The Program offers aid in everyday activities such as computer skills and hygiene. These skills can help develop these future employees and to overcome social adversity. These traits of self-care and self-reliance have helped many people with disabilities develop communication skills that "include P.E.C.S. and sign language that make them marketable to many companies."

Vocational and employment training helps prepare students by providing them with the tools to learn skills such as gardening and landscaping, janitorial services, and food packaging and distribution. This allows employees to work independently in the field in which they choose to study.

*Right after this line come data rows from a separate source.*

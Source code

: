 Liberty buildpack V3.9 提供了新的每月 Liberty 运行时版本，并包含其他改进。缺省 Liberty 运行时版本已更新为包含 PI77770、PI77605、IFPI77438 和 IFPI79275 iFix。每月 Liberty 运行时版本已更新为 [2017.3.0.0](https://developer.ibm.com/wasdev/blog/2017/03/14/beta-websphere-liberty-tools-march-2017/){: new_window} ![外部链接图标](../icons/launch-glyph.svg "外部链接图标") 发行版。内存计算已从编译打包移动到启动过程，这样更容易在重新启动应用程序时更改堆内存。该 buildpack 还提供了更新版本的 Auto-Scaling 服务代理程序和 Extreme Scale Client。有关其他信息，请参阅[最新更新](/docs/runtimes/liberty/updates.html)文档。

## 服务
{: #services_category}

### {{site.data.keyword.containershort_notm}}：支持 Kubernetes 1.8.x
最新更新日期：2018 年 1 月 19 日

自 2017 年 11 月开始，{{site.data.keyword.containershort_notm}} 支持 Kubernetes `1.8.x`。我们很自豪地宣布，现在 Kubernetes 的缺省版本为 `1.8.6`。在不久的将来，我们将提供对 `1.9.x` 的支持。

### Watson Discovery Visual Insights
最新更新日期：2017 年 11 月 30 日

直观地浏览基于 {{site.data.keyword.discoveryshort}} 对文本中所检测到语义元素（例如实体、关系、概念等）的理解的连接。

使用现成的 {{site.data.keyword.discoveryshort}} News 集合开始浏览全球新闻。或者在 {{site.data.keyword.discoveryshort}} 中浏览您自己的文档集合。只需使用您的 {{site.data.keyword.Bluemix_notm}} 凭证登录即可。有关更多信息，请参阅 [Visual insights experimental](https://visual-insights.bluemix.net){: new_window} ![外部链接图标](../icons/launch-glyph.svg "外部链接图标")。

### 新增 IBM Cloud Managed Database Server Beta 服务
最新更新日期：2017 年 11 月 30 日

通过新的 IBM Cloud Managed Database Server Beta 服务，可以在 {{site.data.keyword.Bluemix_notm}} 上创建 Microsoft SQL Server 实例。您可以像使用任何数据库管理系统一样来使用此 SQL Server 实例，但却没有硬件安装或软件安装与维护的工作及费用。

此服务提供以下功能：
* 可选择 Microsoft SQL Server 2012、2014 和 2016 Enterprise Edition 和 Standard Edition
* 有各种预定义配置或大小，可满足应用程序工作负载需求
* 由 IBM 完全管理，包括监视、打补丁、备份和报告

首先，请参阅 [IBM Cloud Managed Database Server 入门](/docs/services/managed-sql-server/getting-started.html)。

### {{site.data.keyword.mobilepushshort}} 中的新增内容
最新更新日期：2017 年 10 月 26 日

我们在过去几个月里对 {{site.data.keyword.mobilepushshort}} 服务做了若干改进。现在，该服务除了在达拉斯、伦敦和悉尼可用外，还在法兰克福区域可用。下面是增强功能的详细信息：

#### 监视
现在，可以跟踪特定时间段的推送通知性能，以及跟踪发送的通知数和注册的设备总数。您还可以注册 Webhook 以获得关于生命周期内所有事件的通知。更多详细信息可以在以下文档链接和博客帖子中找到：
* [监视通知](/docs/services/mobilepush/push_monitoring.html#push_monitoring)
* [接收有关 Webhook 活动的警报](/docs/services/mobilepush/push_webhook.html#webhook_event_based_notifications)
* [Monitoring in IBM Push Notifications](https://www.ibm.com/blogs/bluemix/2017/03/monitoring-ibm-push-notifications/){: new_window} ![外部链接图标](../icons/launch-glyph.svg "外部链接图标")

=== Employment Programs ===
People with disabilities are one of the largest groups of unemployed adults. These people face discrimination when it comes to training, accommodations and assistive technological services that make it possible for working disabled employees to obtain and excel in their industry. These people also face adversity when it comes to career opportunities. CAF has created programs that help individuals with disabilities gain skills to join the workforce and contribute to their community.

==== CAF Work Activity Program ====
The Work Activity Program allows participants to utilize these opportunities that are provided to build self-confidence and the feeling of accomplishment, productivity and independence.

==== Precision Industries ====
CAF focuses on the skill-sets possessed by an individual and how to develop these skills into desirable traits employers look for. This business division is called Precision Industries (PI). PI operates an on-site Custom Assembly and Packaging (CAP) business at CAF's Richmond facility.

Working with Precision Industries, individuals enrolled in the WAP program are employed by CAP and provide packaging, labeling and assembly services for a variety of businesses that have contracted with Precision Industries to perform their production fulfillment." This CAP Program gives employees a chance to earn an income, but to also secure possible future employment. The CAP Program provides on-site adult education classes that help develop employment skills.

==== Residential Programs ====
CAF Residential programs have been designed to coordinate social activities for individuals with disabilities. Throughout providing these services, residents can live in an environment that is accepting and designed to give them the opportunity to explore their potential.

==== ABC Residential Homes ====
CAF now owns three residential homes.

ABC homes are designed for adults ages 18 to 59 to provide them with social skills training in an environment that fosters individuality. Residents are urged to find their potential and given an opportunity to take the initiative to practice their own daily routine.